0
votes

So, i've created a Neo4j graph database out of a relational database. The graph database has about 7 million nodes, and about 9 million relationships between the nodes.

I now want to find all nodes, that are not connected to nodes with a certain label (let's call them unconnected nodes). For example, i have nodes with the labels "Customer" and "Order" (let's call them top-level-nodes). I want to find all nodes that have no relationship from or to these top-level-nodes. The relationship doesn't have to be direct, the nodes can be connected via other nodes to the top-level-nodes.

I have a cypher query which would solve this problem:

MATCH (a) WHERE not ((a)-[*]-(:Customer)) AND not ((a)-[*]-(:Order)) RETURN a; 

As you can imagine, the query will need a long time to execute, the performance is bad. Most likely because of the undirected relationship and because it doesn't matter via how many nodes the relationship can be made. However, the relationship directions don't matter, and i need to make sure that there is no path from any node to one of the top-level-nodes.

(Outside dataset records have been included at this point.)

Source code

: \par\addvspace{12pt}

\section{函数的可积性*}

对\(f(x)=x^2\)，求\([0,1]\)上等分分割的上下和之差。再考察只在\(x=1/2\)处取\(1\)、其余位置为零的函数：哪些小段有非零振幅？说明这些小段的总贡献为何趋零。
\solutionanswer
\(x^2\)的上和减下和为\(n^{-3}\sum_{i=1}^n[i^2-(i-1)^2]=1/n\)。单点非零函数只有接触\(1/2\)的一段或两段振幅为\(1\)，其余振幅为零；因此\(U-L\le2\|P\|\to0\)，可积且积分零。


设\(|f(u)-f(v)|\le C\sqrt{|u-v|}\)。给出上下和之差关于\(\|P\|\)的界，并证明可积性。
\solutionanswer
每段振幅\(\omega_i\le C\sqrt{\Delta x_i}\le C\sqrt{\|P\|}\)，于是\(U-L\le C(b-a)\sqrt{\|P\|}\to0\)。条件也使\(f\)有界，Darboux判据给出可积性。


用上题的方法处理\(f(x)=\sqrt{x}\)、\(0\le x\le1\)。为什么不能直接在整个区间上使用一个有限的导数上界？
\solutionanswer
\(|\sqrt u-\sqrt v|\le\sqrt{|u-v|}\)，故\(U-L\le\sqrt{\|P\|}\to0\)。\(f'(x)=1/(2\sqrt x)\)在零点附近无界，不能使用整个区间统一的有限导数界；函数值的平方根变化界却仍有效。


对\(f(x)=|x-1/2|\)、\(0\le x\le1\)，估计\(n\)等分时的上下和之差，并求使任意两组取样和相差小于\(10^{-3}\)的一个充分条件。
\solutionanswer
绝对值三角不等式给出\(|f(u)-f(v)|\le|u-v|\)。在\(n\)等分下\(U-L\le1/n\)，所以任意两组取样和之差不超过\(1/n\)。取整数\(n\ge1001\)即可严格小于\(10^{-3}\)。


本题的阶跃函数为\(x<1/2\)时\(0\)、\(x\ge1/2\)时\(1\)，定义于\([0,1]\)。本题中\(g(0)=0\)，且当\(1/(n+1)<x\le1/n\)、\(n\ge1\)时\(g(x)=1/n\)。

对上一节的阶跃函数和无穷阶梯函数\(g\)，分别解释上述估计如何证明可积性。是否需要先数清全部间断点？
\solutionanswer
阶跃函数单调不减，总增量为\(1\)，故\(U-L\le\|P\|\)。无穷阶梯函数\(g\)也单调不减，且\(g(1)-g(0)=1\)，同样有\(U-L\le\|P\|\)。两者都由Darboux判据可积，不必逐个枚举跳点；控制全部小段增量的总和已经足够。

Is there any way to find the unconnected nodes faster ? Note that the database is really big, and there are more than 2 labels which mark top-level-nodes.

2

2 Answers

0
votes

You could try this approach, which does involve more operations, but can be run in batches for better performance (see apoc.periodic.commit() in the APOC procedures library).

The idea is to first apply a label (say, :Unconnected) to all nodes in your graph (batch execute with apoc.periodic.commit), and then, taking batches of top level nodes with that label, matching to all nodes in the subgraphs extending from them and removing that label.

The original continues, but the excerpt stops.